Oliver shrugged. If Great-uncle Gilbert wanted to punish himself with tedious reading material, then Oliver couldn’t stop him. He gazed around the workshop. Losing his own kiting gear last night had seemed like a setback, but Oliver could see that his great-uncle had the finest collection of kitesmithing supplies in Windblowne. There were barrels full of bamboo stalks cut to various sizes. Bolts of tightly woven silk were rolled up along the benches. And the spectacular kites that hung from the high ceiling would supply models of perfection that Oliver could follow as he built his new kite right here. Oliver was becoming positively giddy. Certainly Great-uncle Gilbert would come around once he understood how important Oliver’s problems were.
“Great-uncle Gilbert,” he said again, “I need a kite.”

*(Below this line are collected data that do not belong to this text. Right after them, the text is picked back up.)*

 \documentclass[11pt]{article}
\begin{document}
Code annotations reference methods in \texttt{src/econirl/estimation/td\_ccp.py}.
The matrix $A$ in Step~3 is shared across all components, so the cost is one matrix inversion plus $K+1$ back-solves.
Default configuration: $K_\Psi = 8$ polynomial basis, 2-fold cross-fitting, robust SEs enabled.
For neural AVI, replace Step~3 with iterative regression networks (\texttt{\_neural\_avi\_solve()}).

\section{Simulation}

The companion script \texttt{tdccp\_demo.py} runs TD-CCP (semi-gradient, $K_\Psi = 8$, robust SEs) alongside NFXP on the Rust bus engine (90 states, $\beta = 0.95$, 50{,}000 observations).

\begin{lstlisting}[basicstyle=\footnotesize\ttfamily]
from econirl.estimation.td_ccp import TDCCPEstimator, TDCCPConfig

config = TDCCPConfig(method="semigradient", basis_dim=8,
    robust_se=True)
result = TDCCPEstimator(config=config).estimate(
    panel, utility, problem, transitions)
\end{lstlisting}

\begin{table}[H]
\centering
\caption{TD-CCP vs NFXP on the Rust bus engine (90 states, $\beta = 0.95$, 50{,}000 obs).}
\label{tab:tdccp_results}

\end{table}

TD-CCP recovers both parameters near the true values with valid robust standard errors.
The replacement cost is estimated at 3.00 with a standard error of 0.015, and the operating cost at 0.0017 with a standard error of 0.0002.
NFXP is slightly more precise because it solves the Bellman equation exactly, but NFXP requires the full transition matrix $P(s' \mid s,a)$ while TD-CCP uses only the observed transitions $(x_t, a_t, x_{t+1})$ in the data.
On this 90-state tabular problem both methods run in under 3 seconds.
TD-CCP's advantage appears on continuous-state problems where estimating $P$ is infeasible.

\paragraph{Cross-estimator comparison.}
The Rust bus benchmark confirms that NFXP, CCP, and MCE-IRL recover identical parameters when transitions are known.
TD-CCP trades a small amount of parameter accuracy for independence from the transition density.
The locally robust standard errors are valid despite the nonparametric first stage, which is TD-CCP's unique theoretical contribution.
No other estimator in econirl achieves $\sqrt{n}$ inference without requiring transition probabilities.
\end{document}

“No doubt!” Great-uncle Gilbert exclaimed. “You want to fly one of my kites in that farce of a Festival, don’t you?” He shook his fist in the general direction of the crest. “Well, I know the rules! Most of them were written just to thwart me!”

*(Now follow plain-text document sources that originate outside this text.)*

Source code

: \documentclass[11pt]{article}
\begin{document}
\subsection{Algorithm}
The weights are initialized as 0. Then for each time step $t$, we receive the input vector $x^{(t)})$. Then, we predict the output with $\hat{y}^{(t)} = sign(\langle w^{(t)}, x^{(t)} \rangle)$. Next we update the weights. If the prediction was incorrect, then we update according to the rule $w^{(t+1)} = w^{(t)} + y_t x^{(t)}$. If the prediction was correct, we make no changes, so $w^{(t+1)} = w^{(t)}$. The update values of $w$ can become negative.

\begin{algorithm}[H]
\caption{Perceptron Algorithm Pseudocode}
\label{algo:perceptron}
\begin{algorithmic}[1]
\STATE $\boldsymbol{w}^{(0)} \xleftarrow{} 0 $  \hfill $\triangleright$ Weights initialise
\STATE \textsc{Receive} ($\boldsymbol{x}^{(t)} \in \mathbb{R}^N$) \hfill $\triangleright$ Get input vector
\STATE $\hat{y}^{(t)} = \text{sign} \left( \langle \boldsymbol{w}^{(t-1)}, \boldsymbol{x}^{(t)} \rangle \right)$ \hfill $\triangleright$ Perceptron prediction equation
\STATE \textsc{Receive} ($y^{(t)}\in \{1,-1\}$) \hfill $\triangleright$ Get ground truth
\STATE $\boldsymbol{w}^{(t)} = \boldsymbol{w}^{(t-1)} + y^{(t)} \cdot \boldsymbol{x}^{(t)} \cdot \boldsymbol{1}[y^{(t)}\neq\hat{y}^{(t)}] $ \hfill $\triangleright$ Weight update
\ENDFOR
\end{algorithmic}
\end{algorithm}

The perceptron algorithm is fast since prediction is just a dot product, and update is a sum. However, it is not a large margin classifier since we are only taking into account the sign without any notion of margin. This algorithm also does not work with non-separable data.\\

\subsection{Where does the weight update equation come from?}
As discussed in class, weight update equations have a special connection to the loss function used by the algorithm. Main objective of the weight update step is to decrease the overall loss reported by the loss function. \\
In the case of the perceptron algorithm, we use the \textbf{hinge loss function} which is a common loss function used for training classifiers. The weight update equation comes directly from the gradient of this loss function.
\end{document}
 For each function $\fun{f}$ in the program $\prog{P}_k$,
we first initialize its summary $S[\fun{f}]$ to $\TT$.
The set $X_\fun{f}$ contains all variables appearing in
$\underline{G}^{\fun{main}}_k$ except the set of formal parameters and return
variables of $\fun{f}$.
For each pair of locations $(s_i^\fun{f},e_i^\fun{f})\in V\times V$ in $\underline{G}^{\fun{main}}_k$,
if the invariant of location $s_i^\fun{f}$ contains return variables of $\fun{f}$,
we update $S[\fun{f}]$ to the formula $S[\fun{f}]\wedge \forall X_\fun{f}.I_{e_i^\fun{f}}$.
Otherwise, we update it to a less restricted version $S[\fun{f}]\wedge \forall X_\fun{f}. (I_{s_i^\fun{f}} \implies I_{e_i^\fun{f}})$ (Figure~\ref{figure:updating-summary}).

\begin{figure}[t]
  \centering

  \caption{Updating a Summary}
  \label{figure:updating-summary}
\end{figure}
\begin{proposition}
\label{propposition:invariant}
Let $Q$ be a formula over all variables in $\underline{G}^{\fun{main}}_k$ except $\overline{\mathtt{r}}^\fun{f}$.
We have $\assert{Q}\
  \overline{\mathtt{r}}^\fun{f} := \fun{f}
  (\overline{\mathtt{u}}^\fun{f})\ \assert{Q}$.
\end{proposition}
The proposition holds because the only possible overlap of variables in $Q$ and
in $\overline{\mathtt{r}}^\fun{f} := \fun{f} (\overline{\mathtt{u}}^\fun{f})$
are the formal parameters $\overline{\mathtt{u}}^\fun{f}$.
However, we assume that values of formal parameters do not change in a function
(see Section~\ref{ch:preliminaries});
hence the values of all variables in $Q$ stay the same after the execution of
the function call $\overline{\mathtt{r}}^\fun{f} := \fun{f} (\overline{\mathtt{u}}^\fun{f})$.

“And the rules say you have to make your own kite,” Oliver broke in. “I know.”
Great-uncle Gilbert’s snort expressed his contempt for anyone who would stoop to such a thing. “Well, the judges would know that any kites as amazing as mine could never have been made by you.”
Whether this was true or not—and Oliver had to admit that it was—he was still more than a little hurt. “No,” Oliver said desperately, his voice tight, “I have no intention of cheating. I only wanted you to teach me enough for me to make my own kite.”
Great-uncle Gilbert seemed taken by surprise. “Er, sorry there, my boy,” he said in gentle tones. “I didn’t mean you’d cheat. It’s just that I can tell a kitesmith. It’s all in the hands. I’ve examined yours, and you don’t have it in you.” He scratched his chin thoughtfully. “Your talents,” he said finally, “lie elsewhere.”
“That’s ridiculous,” said Oliver. “You can’t say that just from feeling someone’s hands!” He felt tears coming and shook them away angrily.